A human centric approach
AI readiness efforts showed that adoption rests on people, not systems. Feedback from associates made clear that confidence grows through how change is introduced, how purpose is explained, and how tools connect to daily work.
Listening alone was not enough. Trust strengthened when feedback led to visible action and when learning unfolded in an environment where questions and uncertainty were acceptable. Those responses reinforced psychological safety and kept engagement steady over time.
The pattern remained consistent. Progress followed when talent felt heard, supported, and able to develop alongside new capabilities.

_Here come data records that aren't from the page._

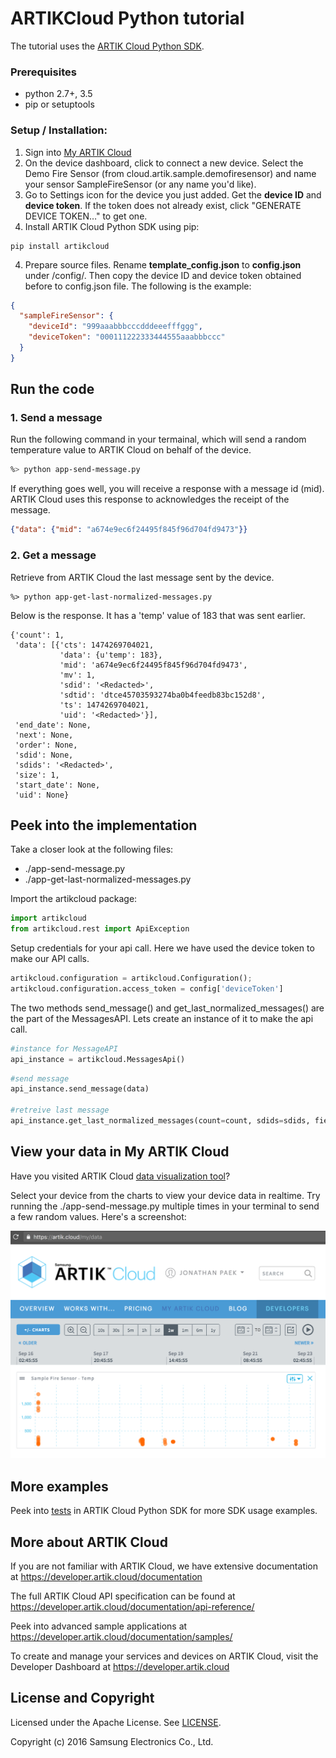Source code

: # ARTIKCloud Python tutorial

The tutorial uses the [ARTIK Cloud Python SDK](https://github.com/artikcloud/artikcloud-python).

### Prerequisites
* python 2.7+, 3.5
* pip or setuptools

### Setup / Installation:

 1. Sign into [My ARTIK Cloud](https://artik.cloud/)
 2. On the device dashboard, click to connect a new device. Select the Demo Fire Sensor (from cloud.artik.sample.demofiresensor) and name your sensor SampleFireSensor (or any name you'd like).
 3. Go to Settings icon for the device you just added. Get the **device ID** and **device token**. If the token does not already exist, click "GENERATE DEVICE TOKEN…" to get one.
 3. Install ARTIK Cloud Python SDK using pip:
  ```
  pip install artikcloud
  ```
 4. Prepare source files. Rename **template_config.json** to **config.json** under /config/. Then copy the device ID and device token obtained before to config.json file. The following is the example:
```json
{
  "sampleFireSensor": {
    "deviceId": "999aaabbbcccdddeeefffggg",
    "deviceToken": "000111222333444555aaabbbccc"
  }
}
```

## Run the code

### 1. Send a message 
Run the following command in your termainal, which will send a random temperature value to ARTIK Cloud on behalf of the device. 
```bash
%> python app-send-message.py
```
If everything goes well, you will receive a response with a message id (mid). ARTIK Cloud uses this response to acknowledges the receipt of the message.
```json
{"data": {"mid": "a674e9ec6f24495f845f96d704fd9473"}}
```

### 2. Get a message
Retrieve from ARTIK Cloud the last message sent by the device.
```
%> python app-get-last-normalized-messages.py
```
Below is the response. It has a 'temp' value of 183 that was sent earlier.
```
{'count': 1,
 'data': [{'cts': 1474269704021,
           'data': {u'temp': 183},
           'mid': 'a674e9ec6f24495f845f96d704fd9473',
           'mv': 1,
           'sdid': '<Redacted>',
           'sdtid': 'dtce45703593274ba0b4feedb83bc152d8',
           'ts': 1474269704021,
           'uid': '<Redacted>'}],
 'end_date': None,
 'next': None,
 'order': None,
 'sdid': None,
 'sdids': '<Redacted>',
 'size': 1,
 'start_date': None,
 'uid': None}
```

## Peek into the implementation
Take a closer look at the following files:
* ./app-send-message.py 
* ./app-get-last-normalized-messages.py

Import the artikcloud package:

```python
import artikcloud
from artikcloud.rest import ApiException
```

Setup credentials for your api call. Here we have used the device token to make our API calls.

```python
artikcloud.configuration = artikcloud.Configuration();
artikcloud.configuration.access_token = config['deviceToken']
```

The two methods send_message() and get_last_normalized_messages() are the part of the MessagesAPI. Lets create an instance of it to make the api call.

```python
#instance for MessageAPI
api_instance = artikcloud.MessagesApi()
```

```python
#send message
api_instance.send_message(data)

#retreive last message
api_instance.get_last_normalized_messages(count=count, sdids=sdids, field_presence=field_presence)
```

## View your data in My ARTIK Cloud

Have you visited ARTIK Cloud [data visualization tool](https://artik.cloud/my/data)?

Select your device from the charts to view your device data in realtime.   Try running the ./app-send-message.py multiple times in your terminal to send a few random values.  Here's a screenshot:

![GitHub Logo](./img/screenshot-firesensor-datachart.png)

## More examples

Peek into [tests](https://github.com/artikcloud/artikcloud-python/tree/master/test) in ARTIK Cloud Python SDK for more SDK usage examples.

More about ARTIK Cloud
---------------

If you are not familiar with ARTIK Cloud, we have extensive documentation at https://developer.artik.cloud/documentation

The full ARTIK Cloud API specification can be found at https://developer.artik.cloud/documentation/api-reference/

Peek into advanced sample applications at https://developer.artik.cloud/documentation/samples/

To create and manage your services and devices on ARTIK Cloud, visit the Developer Dashboard at https://developer.artik.cloud

License and Copyright
---------------------

Licensed under the Apache License. See [LICENSE](https://github.com/artikcloud/tutorial-python-sdksample/blob/master/LICENSE).

Copyright (c) 2016 Samsung Electronics Co., Ltd.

Keeping that perspective in focus continues to guide meaningful use of AI across the organization.
Frequently Asked Questions
What is AI readiness?
AI readiness describes how prepared employees are to use AI confidently and appropriately in their daily work. It includes access to tools, practical skills for applying AI, and mindset factors such as trust, clarity around expectations, and comfort experimenting with new ways of working.
Why is employee listening important when assessing AI readiness?
AI adoption ultimately depends on individual behavior. Listening helps organizations understand not only whether employees are using AI, but how they feel about it, where uncertainty exists, and what kind of support is needed to increase confidence and consistency.
How can organizations assess AI readiness at scale?
AI readiness can be assessed through a combination of regular employee surveys, qualitative feedback, leadership and manager input, learning data, and usage insights. Ongoing measurement allows organizations to track progress and respond to emerging challenges over time.
What typically limits workforce readiness for AI?
Common barriers include unclear expectations, difficulty applying AI to specific roles, fragmented learning resources, and hesitation to experiment without adequate guidance or reassurance.
Do employees adopt AI in the same way?
No. Employees tend to follow different adoption paths, ranging from active experimentation to practical application to early exploration. Recognizing these differences helps organizations design more relevant support for each group rather than relying on a single approach.
How does leadership influence AI readiness?
Leadership shapes readiness through clarity, consistency, and visible follow‑through. When employees see leaders address concerns, explain direction, and act on feedback, trust and engagement increase.
What role does learning play in AI adoption?
Learning is most effective when it is accessible, practical, and closely tied to everyday work. Centralized resources and role‑relevant examples help employees move from curiosity to confident use.
What is the main takeaway for organizations assessing AI readiness?
AI readiness assessments should extend beyond technology inventories. Understanding employee experience, maintaining continuous feedback loops, and responding visibly to what employees share are essential for sustainable adoption.